▶ [Work to complete]
Whatever the records say, give every one of them again exactly.

▶ [Material for this exercise]
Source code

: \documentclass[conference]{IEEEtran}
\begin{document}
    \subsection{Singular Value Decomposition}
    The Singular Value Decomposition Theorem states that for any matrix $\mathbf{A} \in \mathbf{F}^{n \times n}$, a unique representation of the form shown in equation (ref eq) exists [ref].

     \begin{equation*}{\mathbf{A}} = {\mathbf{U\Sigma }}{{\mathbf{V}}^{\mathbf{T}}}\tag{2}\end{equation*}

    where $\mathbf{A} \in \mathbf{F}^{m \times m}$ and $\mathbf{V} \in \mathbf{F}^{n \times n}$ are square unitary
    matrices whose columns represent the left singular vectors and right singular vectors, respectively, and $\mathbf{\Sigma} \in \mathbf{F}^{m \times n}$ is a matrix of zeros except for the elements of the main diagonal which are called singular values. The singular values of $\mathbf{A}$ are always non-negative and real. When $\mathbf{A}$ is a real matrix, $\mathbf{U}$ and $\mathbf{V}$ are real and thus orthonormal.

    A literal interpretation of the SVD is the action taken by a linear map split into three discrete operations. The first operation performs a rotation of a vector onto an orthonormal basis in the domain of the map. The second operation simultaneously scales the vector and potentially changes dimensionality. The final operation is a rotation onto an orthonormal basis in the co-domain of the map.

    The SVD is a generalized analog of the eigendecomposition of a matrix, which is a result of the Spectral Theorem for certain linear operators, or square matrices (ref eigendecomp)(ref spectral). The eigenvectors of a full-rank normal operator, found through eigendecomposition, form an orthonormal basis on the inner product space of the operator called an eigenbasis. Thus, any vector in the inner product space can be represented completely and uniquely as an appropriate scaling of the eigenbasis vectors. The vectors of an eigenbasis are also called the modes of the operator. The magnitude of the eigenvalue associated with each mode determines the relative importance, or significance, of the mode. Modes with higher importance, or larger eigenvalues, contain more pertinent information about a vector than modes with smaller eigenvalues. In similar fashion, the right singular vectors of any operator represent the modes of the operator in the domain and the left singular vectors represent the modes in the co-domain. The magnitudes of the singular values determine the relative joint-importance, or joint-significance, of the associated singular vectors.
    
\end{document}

▶ [Your response]
Source code

: \documentclass[conference]{IEEEtran}
\begin{document}
    \subsection{Singular Value Decomposition}
    The Singular Value Decomposition Theorem states that for any matrix $\mathbf{A} \in \mathbf{F}^{n \times n}$, a unique representation of the form shown in equation (ref eq) exists [ref].

     \begin{equation*}{\mathbf{A}} = {\mathbf{U\Sigma }}{{\mathbf{V}}^{\mathbf{T}}}\tag{2}\end{equation*}

    where $\mathbf{A} \in \mathbf{F}^{m \times m}$ and $\mathbf{V} \in \mathbf{F}^{n \times n}$ are square unitary
    matrices whose columns represent the left singular vectors and right singular vectors, respectively, and $\mathbf{\Sigma} \in \mathbf{F}^{m \times n}$ is a matrix of zeros except for the elements of the main diagonal which are called singular values. The singular values of $\mathbf{A}$ are always non-negative and real. When $\mathbf{A}$ is a real matrix, $\mathbf{U}$ and $\mathbf{V}$ are real and thus orthonormal.

    A literal interpretation of the SVD is the action taken by a linear map split into three discrete operations. The first operation performs a rotation of a vector onto an orthonormal basis in the domain of the map. The second operation simultaneously scales the vector and potentially changes dimensionality. The final operation is a rotation onto an orthonormal basis in the co-domain of the map.

    The SVD is a generalized analog of the eigendecomposition of a matrix, which is a result of the Spectral Theorem for certain linear operators, or square matrices (ref eigendecomp)(ref spectral). The eigenvectors of a full-rank normal operator, found through eigendecomposition, form an orthonormal basis on the inner product space of the operator called an eigenbasis. Thus, any vector in the inner product space can be represented completely and uniquely as an appropriate scaling of the eigenbasis vectors. The vectors of an eigenbasis are also called the modes of the operator. The magnitude of the eigenvalue associated with each mode determines the relative importance, or significance, of the mode. Modes with higher importance, or larger eigenvalues, contain more pertinent information about a vector than modes with smaller eigenvalues. In similar fashion, the right singular vectors of any operator represent the modes of the operator in the domain and the left singular vectors represent the modes in the co-domain. The magnitudes of the singular values determine the relative joint-importance, or joint-significance, of the associated singular vectors.
    
\end{document}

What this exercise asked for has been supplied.